### WORK TO COMPLETE
Skip the images; return every entry exactly.

---- DATA EXTRACTS

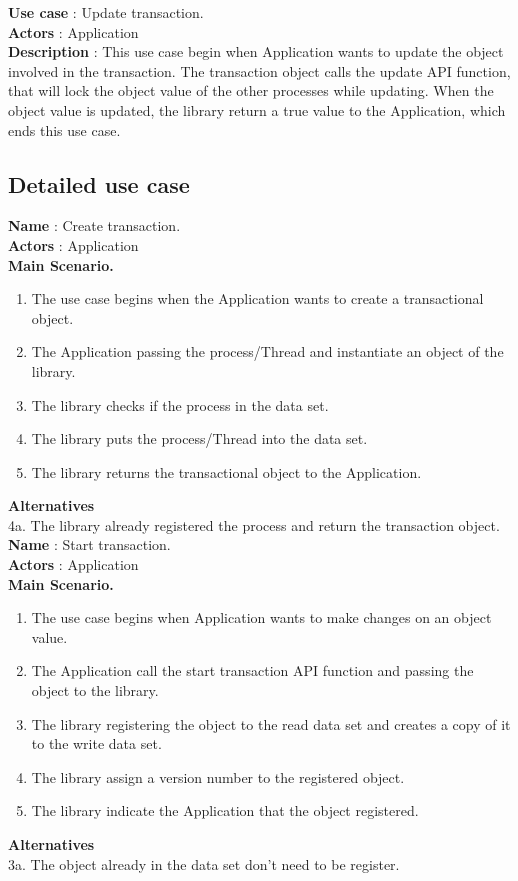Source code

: \documentclass[12pt]{article}
\begin{document}
{\textbf{Use case} : Update transaction.\\
\textbf{Actors} : Application\\
\textbf{Description} : This use case begin when Application wants to update the object involved in the transaction. The transaction object calls the update API function, that will lock the object value of the other processes while updating. When the object value is updated, the library return a true value to the Application, which ends this use case.\\
}
\subsection{Detailed use case}
{\setlength{\parindent}{0cm}
\textbf{Name} : Create transaction.\\
\textbf{Actors} : Application\\
\textbf{Main Scenario.}
\begin{enumerate}
  \item The use case begins when the Application wants to create a transactional object.
  \item The Application passing the process/Thread and instantiate an object of the library.
  \item The library checks if the process in the data set.
  \item The library puts the process/Thread into the data set.
  \item The library returns the transactional object to the Application.
\end{enumerate}
\textbf{Alternatives}\\
4a. The library already registered the process and return the transaction object.\\

\textbf{Name} : Start transaction.\\
\textbf{Actors} : Application\\
\textbf{Main Scenario.}
\begin{enumerate}
  \item The use case begins when Application wants to make changes on an object value.
  \item The Application call the start transaction API function and passing the object to the library.
  \item The library registering the object to the read data set and creates  a copy of it to the write data set.
  \item The library assign a version number to the registered object.
  \item The library indicate the Application that the object registered.
\end{enumerate}
\textbf{Alternatives}\\
3a. The object already in the data set don't need to be register.\\

}
\end{document}
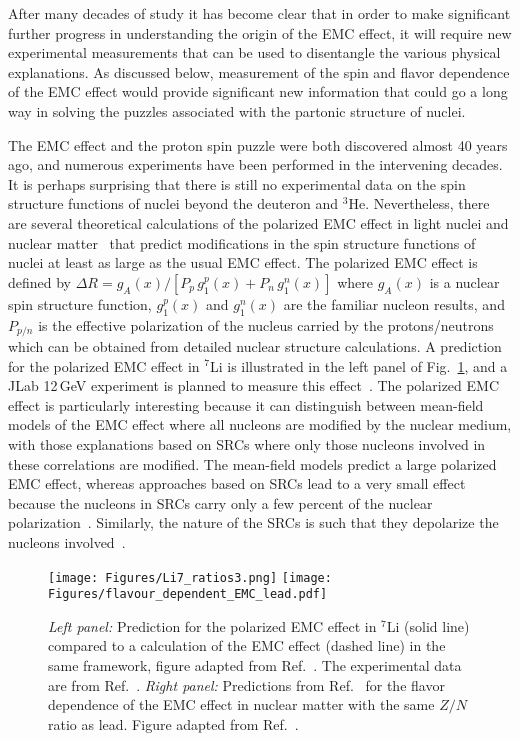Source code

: After many decades of study it has become clear that in order to make significant further progress in understanding the origin of the EMC effect, it will require new experimental measurements that can be used to disentangle the various physical explanations. As discussed below, measurement of the spin and flavor dependence of the EMC effect would provide significant new information that could go a long way in solving the puzzles associated with the partonic structure of nuclei. 


The EMC effect and the proton spin puzzle were both discovered almost 40 years ago, and numerous experiments have been performed in the intervening decades. It is perhaps surprising that there is still no experimental data on the spin structure functions of nuclei beyond the deuteron and $^3$He. Nevertheless, there are several theoretical calculations of the polarized EMC effect in light nuclei and nuclear matter~\cite{Cloet:2005rt, Cloet:2006bq, Smith:2005ra, Tronchin:2018mvu} that predict modifications in the spin structure functions of nuclei at least as large as the usual EMC effect. The polarized EMC effect is defined by $\Delta R = g_A(x)/[P_p\,g_{1}^p(x) + P_n\,g_{1}^n(x)]$ where $g_A(x)$ is a nuclear spin structure function, $g_{1}^p(x)$ and $g_{1}^n(x)$ are %
the familiar nucleon results, and $P_{p/n}$ is the effective polarization of the nucleus carried by the protons/neutrons which can be obtained from detailed nuclear structure calculations. A prediction for the polarized EMC effect in $^7$Li is illustrated in the left panel of Fig.~\ref{fig:emc_effects}, and a JLab 12\,GeV experiment is planned to measure this effect~\cite{E12-14-001}. The polarized EMC effect is particularly interesting because it can distinguish between mean-field models of the EMC effect where all nucleons are modified by the nuclear medium, with those explanations based on SRCs where only those nucleons involved in these correlations are modified. The mean-field models predict a large polarized EMC effect, whereas approaches based on SRCs lead to a very small effect %
because the nucleons in SRCs carry only a few percent of the nuclear polarization~\cite{Pudliner:1995wk}. Similarly, the nature of the SRCs is such that they depolarize the nucleons involved~\cite{Thomas:2018kcx}.

\begin{figure}[tbp]
\centerline{
\texttt{[image: Figures/Li7\_ratios3.png]} \hfill
\texttt{[image: Figures/flavour\_dependent\_EMC\_lead.pdf]}}
\caption{{\it Left panel:} Prediction for the polarized EMC effect in $^7$Li (solid line) compared to a calculation of the EMC effect (dashed line) in the same framework, figure adapted from Ref.~\cite{Cloet:2006bq}. The experimental data are from Ref.~\cite{Gomez:1993ri}. {\it Right panel:}   Predictions from Ref.~\cite{Cloet:2012td} for the flavor dependence of the EMC effect in nuclear matter with the same $Z/N$ ratio as lead. Figure adapted from Ref.~\cite{Cloet:2012td}.}
\label{fig:emc_effects}
\end{figure}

--------

### EXPECTED ANSWER
Source code

: \documentclass[12pt]{article}
\begin{document}
{\textbf{Use case} : Update transaction.\\
\textbf{Actors} : Application\\
\textbf{Description} : This use case begin when Application wants to update the object involved in the transaction. The transaction object calls the update API function, that will lock the object value of the other processes while updating. When the object value is updated, the library return a true value to the Application, which ends this use case.\\
}
\subsection{Detailed use case}
{\setlength{\parindent}{0cm}
\textbf{Name} : Create transaction.\\
\textbf{Actors} : Application\\
\textbf{Main Scenario.}
\begin{enumerate}
  \item The use case begins when the Application wants to create a transactional object.
  \item The Application passing the process/Thread and instantiate an object of the library.
  \item The library checks if the process in the data set.
  \item The library puts the process/Thread into the data set.
  \item The library returns the transactional object to the Application.
\end{enumerate}
\textbf{Alternatives}\\
4a. The library already registered the process and return the transaction object.\\

\textbf{Name} : Start transaction.\\
\textbf{Actors} : Application\\
\textbf{Main Scenario.}
\begin{enumerate}
  \item The use case begins when Application wants to make changes on an object value.
  \item The Application call the start transaction API function and passing the object to the library.
  \item The library registering the object to the read data set and creates  a copy of it to the write data set.
  \item The library assign a version number to the registered object.
  \item The library indicate the Application that the object registered.
\end{enumerate}
\textbf{Alternatives}\\
3a. The object already in the data set don't need to be register.\\

}
\end{document}
Source code

: After many decades of study it has become clear that in order to make significant further progress in understanding the origin of the EMC effect, it will require new experimental measurements that can be used to disentangle the various physical explanations. As discussed below, measurement of the spin and flavor dependence of the EMC effect would provide significant new information that could go a long way in solving the puzzles associated with the partonic structure of nuclei. 


The EMC effect and the proton spin puzzle were both discovered almost 40 years ago, and numerous experiments have been performed in the intervening decades. It is perhaps surprising that there is still no experimental data on the spin structure functions of nuclei beyond the deuteron and $^3$He. Nevertheless, there are several theoretical calculations of the polarized EMC effect in light nuclei and nuclear matter~\cite{Cloet:2005rt, Cloet:2006bq, Smith:2005ra, Tronchin:2018mvu} that predict modifications in the spin structure functions of nuclei at least as large as the usual EMC effect. The polarized EMC effect is defined by $\Delta R = g_A(x)/[P_p\,g_{1}^p(x) + P_n\,g_{1}^n(x)]$ where $g_A(x)$ is a nuclear spin structure function, $g_{1}^p(x)$ and $g_{1}^n(x)$ are %
the familiar nucleon results, and $P_{p/n}$ is the effective polarization of the nucleus carried by the protons/neutrons which can be obtained from detailed nuclear structure calculations. A prediction for the polarized EMC effect in $^7$Li is illustrated in the left panel of Fig.~\ref{fig:emc_effects}, and a JLab 12\,GeV experiment is planned to measure this effect~\cite{E12-14-001}. The polarized EMC effect is particularly interesting because it can distinguish between mean-field models of the EMC effect where all nucleons are modified by the nuclear medium, with those explanations based on SRCs where only those nucleons involved in these correlations are modified. The mean-field models predict a large polarized EMC effect, whereas approaches based on SRCs lead to a very small effect %
because the nucleons in SRCs carry only a few percent of the nuclear polarization~\cite{Pudliner:1995wk}. Similarly, the nature of the SRCs is such that they depolarize the nucleons involved~\cite{Thomas:2018kcx}.

\begin{figure}[tbp]
\centerline{
\texttt{[image: Figures/Li7\_ratios3.png]} \hfill
\texttt{[image: Figures/flavour\_dependent\_EMC\_lead.pdf]}}
\caption{{\it Left panel:} Prediction for the polarized EMC effect in $^7$Li (solid line) compared to a calculation of the EMC effect (dashed line) in the same framework, figure adapted from Ref.~\cite{Cloet:2006bq}. The experimental data are from Ref.~\cite{Gomez:1993ri}. {\it Right panel:}   Predictions from Ref.~\cite{Cloet:2012td} for the flavor dependence of the EMC effect in nuclear matter with the same $Z/N$ ratio as lead. Figure adapted from Ref.~\cite{Cloet:2012td}.}
\label{fig:emc_effects}
\end{figure}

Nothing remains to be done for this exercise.